HAY GUYZ!
Wow this thread is fucking epic. I don't care about Windows in ASM, but generating pythagorean triples quickly does pique my curiosity! (This is how we know I'm an academic...) Anyway, I don't have time to implement this right now, but I'm pretty sure I have a faster algorithm than anything proposed so far. (Not to mention that I'm too much of a noob to hand-code anything in ASM, much less SSE in ASM. I can barely do SSE with intrinsics... typically rely on ICC to save me. Hats off to Schmide for being awesome.)
Basically, looping a & b is wasteful. If I generate (3,4,5) then I know many more triples... like (6,8,10), (9,12,15), etc. So why not only generate "primitive" triples (triples that are not [integer >1] multiples of other triples) and then scale them up?
How do you generate all primitive triples? That's easy; we'll do it by construction. Take two positive integers, (m,n):
(m^2 - n^2)^2 + (2*m*n)^2 = (m^2+n^2)^2
Then the triple is: (m^2-n^2, 2*m*n, m^2+n^2).
So the idea is to generate a primitive triple. Then write down all the multiples of that triple that are within the size-constraint.
Implementation-wise... we know m>n (otherwise m^2-n^2 is 0 or less). So your loop should start n at 1 and m at n+1=2. (Which will give (3,4,5)). Then keep incrementing m until the maximum leg-length is reached, and start over at the next n value.
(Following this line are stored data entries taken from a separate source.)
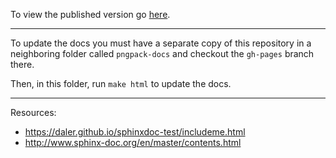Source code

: To view the published version go [here](https://axiom-data-science.github.io/pngpack/pngpack-py/html/).

***

To update the docs you must have a separate copy of this repository
in a neighboring folder called `pngpack-docs` and checkout the `gh-pages`
branch there.

Then, in this folder, run `make html` to update the docs.

***

Resources:

- https://daler.github.io/sphinxdoc-test/includeme.html
- http://www.sphinx-doc.org/en/master/contents.html
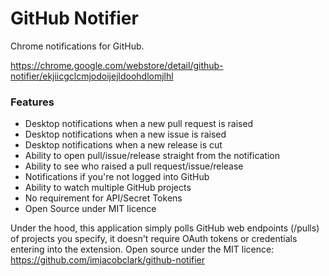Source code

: # GitHub Notifier

Chrome notifications for GitHub.

https://chrome.google.com/webstore/detail/github-notifier/ekjiicgclcmjodoijejldoohdlomjlhl

### Features
- Desktop notifications when a new pull request is raised
- Desktop notifications when a new issue is raised
- Desktop notifications when a new release is cut
- Ability to open pull/issue/release straight from the notification
- Ability to see who raised a pull request/issue/release
- Notifications if you're not logged into GitHub
- Ability to watch multiple GitHub projects
- No requirement for API/Secret Tokens
- Open Source under MIT licence

Under the hood, this application simply polls GitHub web endpoints (/pulls) of projects you specify, it doesn't require OAuth tokens or credentials entering into the extension. Open source under the MIT licence: https://github.com/imjacobclark/github-notifier
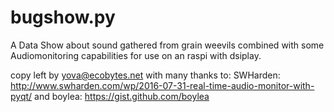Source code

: # bugshow.py

A Data Show about sound gathered from grain weevils combined with some Audiomonitoring capabilities for use on an raspi with dsiplay.

copy left by yova@ecobytes.net with many thanks to: 
SWHarden: http://www.swharden.com/wp/2016-07-31-real-time-audio-monitor-with-pyqt/ 
and 
boylea: https://gist.github.com/boylea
For a given n value, it's easy to figure out how high m can go before the OP's bound is exceeded. (He wanted triples where one leg is at most 10,000??)
So:
for(n=1; n<too_lazy_to_compute; n++){
for(m=n+1, m<_too_lazy_again; m++){
}
}
Every (m,n) pair generates a valid triple: (a,b,c). Identify whether a or b is bigger. (I bet if you're smart about it, you can know this without checking explicitly.) Divide max-leg-length by the larger of a,b. Say this gives me K possibilities... like with (3,4,5) and a max-leg-length of 10,000, I would now want to output (2*3,2*4,2*5), (3*3, 3*4, 4*5), ... , (2500*3, 2500*4, 2500*5).
K, I'm done with (3,4,5) (m=2,n=1), so move on to (m=3,n=1), rinse and repeat.
Though I'm not sure how to code this thing to be a fair comparison with the previous examples. My version never involves checking the validity of my triples: they're all valid and exhaustive by the construction of the (m,n) formula. To prevent the compiler from ignoring code, probably the easiest way would be to also output the total number of triples found. Or perhaps output the final state of some inner-loop temp quantity.
This should be WAY faster:
1) No floating point arithmetic, no sqrts. With proper loop unrolls, SSE should really rock some socks here b/c we only need 32 bit unsigned integers and we can run wild with those new 256-bit wide integer registers (errr... maybe that's not out yet, I forgot). All we need to do are integer multiplies (most of the work), integer adds, and the occasional division (to figure out how many non-primitive triples must be generated from each primitive triple).
2) Iterating over far fewer numbers, at least in the (m,n) loops. Somewhere btwn half as many and sqrt as many outer loop iterations. Like suppose I want to count all triples involving 11. 2mn ever equals 11, so we need all solutions for m^2 - n^2 = 11, s.t. m>n >=1. Only choice is m=6,n=5: (11,60,61). Voila, all triples with a=11 without checking b=1..59,61..10000.
3) No unpredictable if-checks.
Edit: NUTS, iCyborg already got it. I didn't read the whole thread before I started thinking about how to design a better algorithm. Apparently it's been known to mankind for a few thousand years! Haha, well played Euclid.
Edit2: Didn't consider uniqueness, whoops. Seems like a hash table would get the job done better than a gigantic array. Also I believe you only need to check the uniqueness of triples generated with the base (m,n). No need to check the multiples, because this algorithm only generates primitive triples. And it would be impossible to have two primitive triples (a,b,c) and (x,y,z) such that (Na,Nb,Nc) = (Mx,My,Mz), as this would imply one triple is non-primitive. I think anyway. Indexing on (m,n) only should knock your table size down into the hundreds of thousands.